Every morning at 6:45 I hear a screeching noise. It only lasts a second or two. It always makes me smile.
The noise is the sound of bicycle brakes being applied as a rider takes the curve at the top of the hill on the path that curves under the bridge along the river.
It makes me smile because, while I can’t hear the noise of the traffic crossing the bridge, every week-day morning I hear the bicycle rider. His screeching brakes are at a different frequency.
People say something and I hear something else, or nothing at all. I’m not listening. Or perhaps I’m thinking of something else (like how to argue my point if I don’t want to hear their’s) or it could just be we are speaking different languages, even if we both speak English.
Speakers provide the context through their words. The listener makes the meaning through their context.
Recently, my beloved and I were having a conversation about an issue that is a bit ‘hot’ for both of us. His response didn’t make sense to me. Okay. honestly — I thought his response was stupid. Fortunately, rather than tell him that, or say something else that would have inflamed the situation, I asked for clarification. (I didn’t want to respond too sharply and needed to breathe and listen deeper. A good way to give myself that opportunity is to ask the other person to ‘tell me more or ‘help me understand’ what they mean.)
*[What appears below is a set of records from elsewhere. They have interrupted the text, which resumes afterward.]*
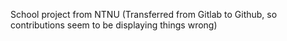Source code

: School project from NTNU (Transferred from Gitlab to Github, so contributions seem to be displaying things wrong)
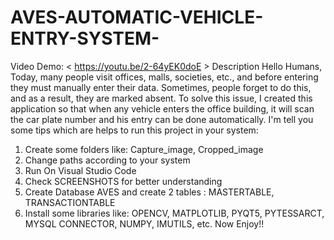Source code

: # AVES-AUTOMATIC-VEHICLE-ENTRY-SYSTEM-
Video Demo: < https://youtu.be/2-64yEK0doE >
Description
Hello Humans,
Today, many people visit offices, malls, societies, etc., and before entering they must manually enter their data. Sometimes, people forget to do this, and as a result, they are marked absent. To solve this issue, I created this application so that when any vehicle enters the office building, it will scan the car plate number and his entry can be done automatically.
I'm tell you some tips which are helps to run this project in your system:
1. Create some folders like: Capture_image, Cropped_image 
2. Change paths according to your system
3. Run On Visual Studio Code
4. Check SCREENSHOTS for better understanding
5. Create Database AVES and create 2 tables : MASTERTABLE, TRANSACTIONTABLE
6. Install some libraries like: OPENCV, MATPLOTLIB, PYQT5, PYTESSARCT, MYSQL CONNECTOR, NUMPY, IMUTILS, etc.
Now Enjoy!!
When he replied, I laughed. Even though I thought we were talking about the same thing, we were actually talking about two different situations. It’s just we’d both assumed the other knew what it was we were discussing. He thought we were talking about something we were going to do and I was talking about something we hadn’t done but had agreed we would do.
It’s easy to get mixed messages, to hear things that are not said or to not hear what is being said or to think the other person knows what you’re talking about even when you haven’t talked about what it is you’re talking about.
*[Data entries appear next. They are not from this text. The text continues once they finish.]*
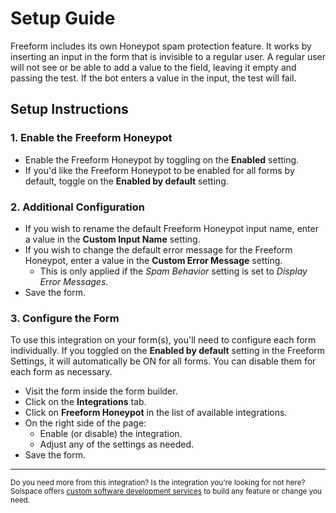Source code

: # Setup Guide

Freeform includes its own Honeypot spam protection feature. It works by inserting an input in the form that is invisible to a regular user. A regular user will not see or be able to add a value to the field, leaving it empty and passing the test. If the bot enters a value in the input, the test will fail.

## Setup Instructions

### 1. Enable the Freeform Honeypot

- Enable the Freeform Honeypot by toggling on the **Enabled** setting.
- If you'd like the Freeform Honeypot to be enabled for all forms by default, toggle on the **Enabled by default** setting.

### 2. Additional Configuration

- If you wish to rename the default Freeform Honeypot input name, enter a value in the **Custom Input Name** setting.
- If you wish to change the default error message for the Freeform Honeypot, enter a value in the **Custom Error Message** setting.
    - This is only applied if the _Spam Behavior_ setting is set to _Display Error Messages_.
- Save the form.

### 3. Configure the Form
To use this integration on your form(s), you'll need to configure each form individually. If you toggled on the **Enabled by default** setting in the Freeform Settings, it will automatically be ON for all forms. You can disable them for each form as necessary.

- Visit the form inside the form builder.
- Click on the **Integrations** tab.
- Click on **Freeform Honeypot** in the list of available integrations.
- On the right side of the page:
    - Enable (or disable) the integration.
    - Adjust any of the settings as needed.
- Save the form.

---

<small>Do you need more from this integration? Is the integration you're looking for not here? Solspace offers [custom software development services](https://docs.solspace.com/support/premium/) to build any feature or change you need.</small>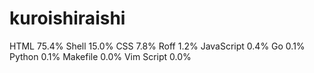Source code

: # kuroishiraishi
HTML              75.4%
Shell             15.0%
CSS               7.8%
Roff              1.2%
JavaScript        0.4%
Go                0.1%
Python            0.1%
Makefile          0.0%
Vim Script        0.0%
As the listener, we make meaning of what the other person said. Sometimes, our meaning-making is different than what they meant. (Okay, almost always because the listener is the one who makes meaning of what they heard and their meaning will always come through what they believe, know, think, feel, see, and perceive.)
I heard the screeching of bicycle brakes this morning and was reminded that what I hear is not always what is being said. Sometimes, the speaker and the listener are not on the same frequency. Sometimes, I’m just not listening to what they’re saying. I’m only hearing what I think and feel about what I hear.
It’s important to tune in to the other to hear what they are saying and to tune out what I think about what they’re saying. To do that I must breathe and seek first to understand.